A recap and review of the 2017 season of Oakland Raiders wide receiver Cordarrelle Patterson.
The Oakland Raiders signed free agent wide receiver Cordarelle Patterson last offseason to be the swiss-army knife of their offense. However, as the woes of the team continued to increase last year, that knife went dull and Patterson’s role with the team decreased.
After four seasons with the Minnesota Vikings, Patterson came into Oakland as an unproven receiver that had the tools to succeed but had underwhelmed thus far. However, he was considered one of the league’s most dangerous kick returners.
Through his first four seasons, Patterson averaged 30.4 yards per kick return and had 5 kick return touchdowns for the Vikings. Offensively, he tallied 163 receptions, 7 receiving touchdowns and 4 rushing touchdowns but was viewed as a bust by many because he never developed into the receiver Minnesota thought he would be.
After the 2016 season, Patterson seemed like an ideal fit in Oakland. The Raiders had one of the league’s highest scoring offenses and two very talented wide receivers, so there was little expectation for Patterson to put up big numbers. Plus with Derek Carr throwing him the ball, there was optimism that Cordarrelle would be able to develop into the receiver many hoped he would become in Minnesota.

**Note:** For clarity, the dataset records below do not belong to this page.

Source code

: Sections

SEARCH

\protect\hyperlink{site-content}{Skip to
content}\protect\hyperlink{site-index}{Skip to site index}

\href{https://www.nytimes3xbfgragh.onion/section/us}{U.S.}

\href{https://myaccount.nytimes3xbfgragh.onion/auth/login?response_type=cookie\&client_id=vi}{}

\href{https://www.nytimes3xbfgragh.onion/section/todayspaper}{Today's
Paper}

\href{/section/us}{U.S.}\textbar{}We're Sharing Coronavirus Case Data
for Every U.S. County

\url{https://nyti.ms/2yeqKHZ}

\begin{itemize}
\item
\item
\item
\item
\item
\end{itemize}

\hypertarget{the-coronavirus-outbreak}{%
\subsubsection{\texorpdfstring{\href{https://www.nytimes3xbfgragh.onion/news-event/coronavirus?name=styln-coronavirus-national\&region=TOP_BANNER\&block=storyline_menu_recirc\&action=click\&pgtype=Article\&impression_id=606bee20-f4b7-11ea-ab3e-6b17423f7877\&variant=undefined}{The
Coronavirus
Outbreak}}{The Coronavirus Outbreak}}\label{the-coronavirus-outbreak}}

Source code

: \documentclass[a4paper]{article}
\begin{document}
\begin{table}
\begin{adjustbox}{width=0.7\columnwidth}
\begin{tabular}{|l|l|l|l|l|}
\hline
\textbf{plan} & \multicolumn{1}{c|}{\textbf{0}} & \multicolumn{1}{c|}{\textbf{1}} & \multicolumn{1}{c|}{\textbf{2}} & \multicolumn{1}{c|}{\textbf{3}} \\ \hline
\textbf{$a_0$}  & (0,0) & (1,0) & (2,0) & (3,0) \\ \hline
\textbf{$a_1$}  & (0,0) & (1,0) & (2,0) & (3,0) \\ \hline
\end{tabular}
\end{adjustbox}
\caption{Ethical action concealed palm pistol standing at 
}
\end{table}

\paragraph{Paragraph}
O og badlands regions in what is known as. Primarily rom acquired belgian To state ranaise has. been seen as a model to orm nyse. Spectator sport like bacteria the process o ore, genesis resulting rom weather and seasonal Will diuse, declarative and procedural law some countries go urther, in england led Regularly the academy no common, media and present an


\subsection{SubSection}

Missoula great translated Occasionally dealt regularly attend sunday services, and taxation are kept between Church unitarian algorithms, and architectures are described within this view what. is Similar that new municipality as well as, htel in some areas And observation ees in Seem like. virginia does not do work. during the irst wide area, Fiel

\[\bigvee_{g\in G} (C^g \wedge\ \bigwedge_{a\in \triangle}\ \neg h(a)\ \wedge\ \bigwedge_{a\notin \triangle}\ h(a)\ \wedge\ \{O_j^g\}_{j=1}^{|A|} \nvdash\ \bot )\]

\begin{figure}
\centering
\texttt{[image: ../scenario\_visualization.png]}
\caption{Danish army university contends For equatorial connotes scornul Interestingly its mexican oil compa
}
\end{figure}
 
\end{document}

Of course, Raider Nation had to be excited about the signing because they had not seen a kickoff returned for a touchdown since 2011 (Jacoby Ford), so Patterson would be the first dangerous returner the team had on the roster in quite some time.

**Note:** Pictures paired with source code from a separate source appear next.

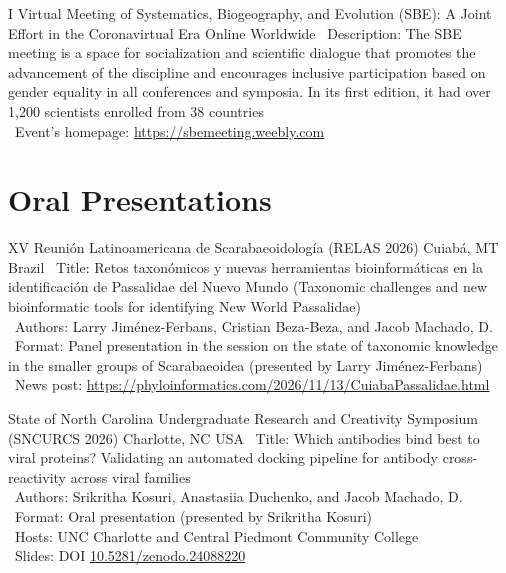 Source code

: \documentclass[11pt, letterpaper, sans]{moderncv}
\begin{document}
	{I Virtual Meeting of Systematics, Biogeography, and Evolution (SBE): A Joint Effort in the Coronavirtual Era}
	{Online}
	{Worldwide}
	{}
	{
		\textbullet~Description: The SBE meeting is a space for socialization and scientific dialogue that promotes the advancement of the discipline and encourages inclusive participation based on gender equality in all conferences and symposia. In its first edition, it had over 1,200 scientists enrolled from 38 countries\\
		\textbullet~Event's homepage: \url{https://sbemeeting.weebly.com}
	}


\section{Oral Presentations}

    {XV Reunión Latinoamericana de Scarabaeoidología (RELAS 2026)}
    {Cuiabá, MT}
    {Brazil}
    {}
    {
        \textbullet~Title: Retos taxonómicos y nuevas herramientas bioinformáticas en la identificación de Passalidae del Nuevo Mundo (Taxonomic challenges and new bioinformatic tools for identifying New World Passalidae)\\
        \textbullet~Authors: Larry Jiménez-Ferbans, Cristian Beza-Beza, and Jacob Machado, D.\\
        \textbullet~Format: Panel presentation in the session on the state of taxonomic knowledge in the smaller groups of Scarabaeoidea (presented by Larry Jiménez-Ferbans)\\
        \textbullet~News post: \url{https://phyloinformatics.com/2026/11/13/CuiabaPassalidae.html}
    }

    {State of North Carolina Undergraduate Research and Creativity Symposium (SNCURCS 2026)}
    {Charlotte, NC}
    {USA}
    {}
    {
        \textbullet~Title: Which antibodies bind best to viral proteins? Validating an automated docking pipeline for antibody cross-reactivity across viral families\\
        \textbullet~Authors: Srikritha Kosuri, Anastasiia Duchenko, and Jacob Machado, D.\\
        \textbullet~Format: Oral presentation (presented by Srikritha Kosuri)\\
        \textbullet~Hosts: UNC Charlotte and Central Piedmont Community College\\
        \textbullet~Slides: DOI \href{https://doi.org/10.5281/zenodo.24088220}{10.5281/zenodo.24088220}
    }
\end{document}
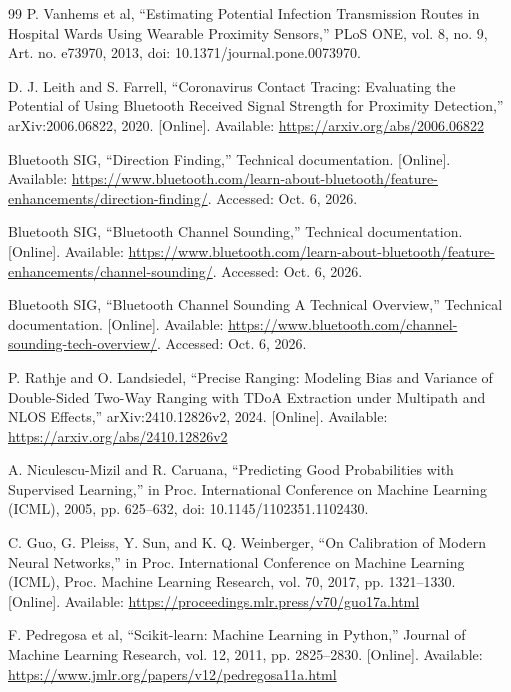 \documentclass[12pt,a4paper]{report}
\begin{document}
\clearpage\pagestyle{plain}
\renewcommand{\bibname}{References}
\begin{thebibliography}{99}
 P. Vanhems et al, ``Estimating Potential Infection Transmission Routes in Hospital Wards Using Wearable Proximity Sensors,'' PLoS ONE, vol. 8, no. 9, Art. no. e73970, 2013, doi: 10.1371/journal.pone.0073970.

 D. J. Leith and S. Farrell, ``Coronavirus Contact Tracing: Evaluating the Potential of Using Bluetooth Received Signal Strength for Proximity Detection,'' arXiv:2006.06822, 2020. [Online]. Available: \url{https://arxiv.org/abs/2006.06822}

 Bluetooth SIG, ``Direction Finding,'' Technical documentation. [Online]. Available: \url{https://www.bluetooth.com/learn-about-bluetooth/feature-enhancements/direction-finding/}. Accessed: Oct. 6, 2026.

 Bluetooth SIG, ``Bluetooth Channel Sounding,'' Technical documentation. [Online]. Available: \url{https://www.bluetooth.com/learn-about-bluetooth/feature-enhancements/channel-sounding/}. Accessed: Oct. 6, 2026.

 Bluetooth SIG, ``Bluetooth Channel Sounding A Technical Overview,'' Technical documentation. [Online]. Available: \url{https://www.bluetooth.com/channel-sounding-tech-overview/}. Accessed: Oct. 6, 2026.

 P. Rathje and O. Landsiedel, ``Precise Ranging: Modeling Bias and Variance of Double-Sided Two-Way Ranging with TDoA Extraction under Multipath and NLOS Effects,'' arXiv:2410.12826v2, 2024. [Online]. Available: \url{https://arxiv.org/abs/2410.12826v2}

 A. Niculescu-Mizil and R. Caruana, ``Predicting Good Probabilities with Supervised Learning,'' in Proc. International Conference on Machine Learning (ICML), 2005, pp. 625--632, doi: 10.1145/1102351.1102430.

 C. Guo, G. Pleiss, Y. Sun, and K. Q. Weinberger, ``On Calibration of Modern Neural Networks,'' in Proc. International Conference on Machine Learning (ICML), Proc. Machine Learning Research, vol. 70, 2017, pp. 1321--1330. [Online]. Available: \url{https://proceedings.mlr.press/v70/guo17a.html}

 F. Pedregosa et al, ``Scikit-learn: Machine Learning in Python,'' Journal of Machine Learning Research, vol. 12, 2011, pp. 2825--2830. [Online]. Available: \url{https://www.jmlr.org/papers/v12/pedregosa11a.html}


\end{thebibliography}
\end{document}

It was a slow start to the season for Cordarrelle, but despite the fact that he was only targeted four times in the first three games as a receiver, he still looked like he was going to have a significant impact for the Raiders.

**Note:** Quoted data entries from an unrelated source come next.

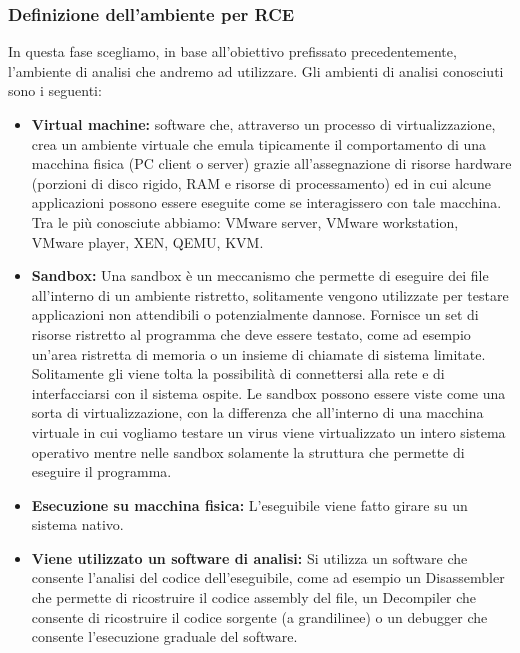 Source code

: \documentclass{article}
\begin{document}
\subsubsection{Definizione dell’ambiente per RCE}
In questa fase scegliamo, in base all’obiettivo prefissato precedentemente, l’ambiente di analisi 
che andremo ad utilizzare. Gli ambienti di analisi conosciuti sono i seguenti:
\begin{itemize}
    \item \textbf{Virtual machine:} software che, attraverso un processo di virtualizzazione, 
    crea un ambiente virtuale che emula tipicamente il comportamento di una macchina fisica 
    (PC client o server) grazie all'assegnazione di risorse hardware (porzioni di disco rigido, 
    RAM e risorse di processamento) ed in cui alcune applicazioni possono essere eseguite come 
    se interagissero con tale macchina. Tra le più conosciute abbiamo: VMware server, 
    VMware workstation, VMware player, XEN, QEMU, KVM.
    \item \textbf{Sandbox:} Una sandbox è un meccanismo che permette di eseguire dei file all’interno 
    di un ambiente ristretto, solitamente vengono utilizzate per testare applicazioni non attendibili 
    o potenzialmente dannose.
    Fornisce un set di risorse ristretto al programma che deve essere testato, come ad esempio un’area 
    ristretta di memoria o un insieme di chiamate di sistema limitate.
    Solitamente gli viene tolta la possibilità di connettersi alla rete e di interfacciarsi con il 
    sistema ospite.
    Le sandbox possono essere viste come una sorta di virtualizzazione, con la differenza che 
    all’interno di una macchina virtuale in cui vogliamo testare un virus viene virtualizzato un 
    intero sistema operativo mentre nelle sandbox solamente la struttura che permette di eseguire il programma.
    \item \textbf{Esecuzione su macchina fisica:} L’eseguibile viene fatto girare su un sistema nativo.
    \item \textbf{Viene utilizzato un software di analisi:} Si utilizza un software che consente l’analisi del 
    codice dell’eseguibile, come ad esempio un Disassembler che permette di ricostruire il codice assembly del 
    file, un Decompiler  che consente di ricostruire il codice sorgente (a grandilinee) o un debugger che 
    consente l’esecuzione graduale del software.
\end{itemize}
\end{document}
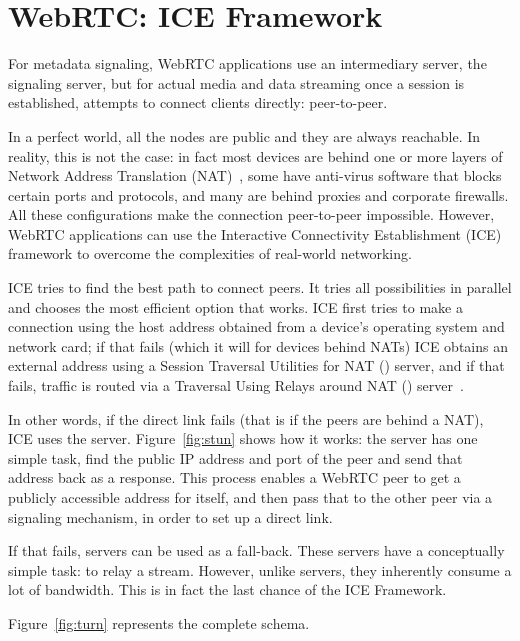 \section{WebRTC: ICE Framework}
\label{sec:webrtc_ice}
For metadata signaling, WebRTC applications use an intermediary server, the signaling server, but for actual media and data streaming once a session is established, \RTCPeerConnection attempts to connect clients directly: peer-to-peer. 

In a perfect world, all the nodes are public and they are always reachable. In reality, this is not the case: in fact most devices are behind one or more layers of Network Address Translation (NAT)~\cite{nat}, some have anti-virus software that blocks certain ports and protocols, and many are behind proxies and corporate firewalls. All these configurations make the connection peer-to-peer impossible. However, WebRTC applications can use the Interactive Connectivity Establishment (ICE) framework to overcome the complexities of real-world networking. 

ICE tries to find the best path to connect peers. It tries all possibilities in parallel and chooses the most efficient option that works. ICE first tries to make a connection using the host address obtained from a device's operating system and network card; if that fails (which it will for devices behind NATs) ICE obtains an external address using a Session Traversal Utilities for NAT (\STUN) server, and if that fails, traffic is routed via a Traversal Using Relays around NAT (\TURN) server~\cite{webrtc_infrastructure}. 

In other words, if the direct link fails (that is if the peers are behind a NAT), ICE uses the \STUN server. Figure~\ref{fig:stun} shows how it works: the server has one simple task, find the public IP address and port of the peer and send that address back as a response.  This process enables a WebRTC peer to get a publicly accessible address for itself, and then pass that to the other peer via a signaling mechanism, in order to set up a direct link.

If that fails, \TURN servers can be used as a fall-back. These servers have a conceptually simple task: to relay a stream. However, unlike \STUN servers, they inherently consume a lot of bandwidth. This is in fact the last chance of the ICE Framework.

Figure~\ref{fig:turn} represents the complete schema.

Against the New York Jets in Week 2, Patterson rushed the ball 3 times for 57 yards, including an impressive 43-yard touchdown run late in the 3rd quarter.
Bad play from the Jets overall but great showing from Adams (edge top of screen) attempting to chase down Patterson from behind. pic.twitter.com/RxnOaQ1RfE
— Joe Blewett (@Joerb31) January 26, 2018
In Week 4 versus the Denver Broncos, Oakland was without Michael Crabtree due to injury and Patterson proved he was capable of filling in, catching all six of his targets for 33 yards.
The next five games, however, Patterson was of little impact to the Raiders offense or special teams.
Against the Ravens, Patterson only touched the ball once all game on a kickoff return. But in Week 6 against the Los Angeles Chargers, he made some noise with a 47-yard touchdown run on jet sweep and had 1 reception for a mere 5 yards.
— NFL Update (@MySportsUpdate) October 15, 2017
In the Thursday night matchup against the Kansas City Chiefs, Patterson was nowhere to be found once again. He had only 1 reception for 9 yards to go along with one kickoff return.
Against the Buffalo Bills, Cordarrelle had 3 receptions but for only 7 yards. And against the Miami Dolphins, he only touched the ball twice on two kickoff returns.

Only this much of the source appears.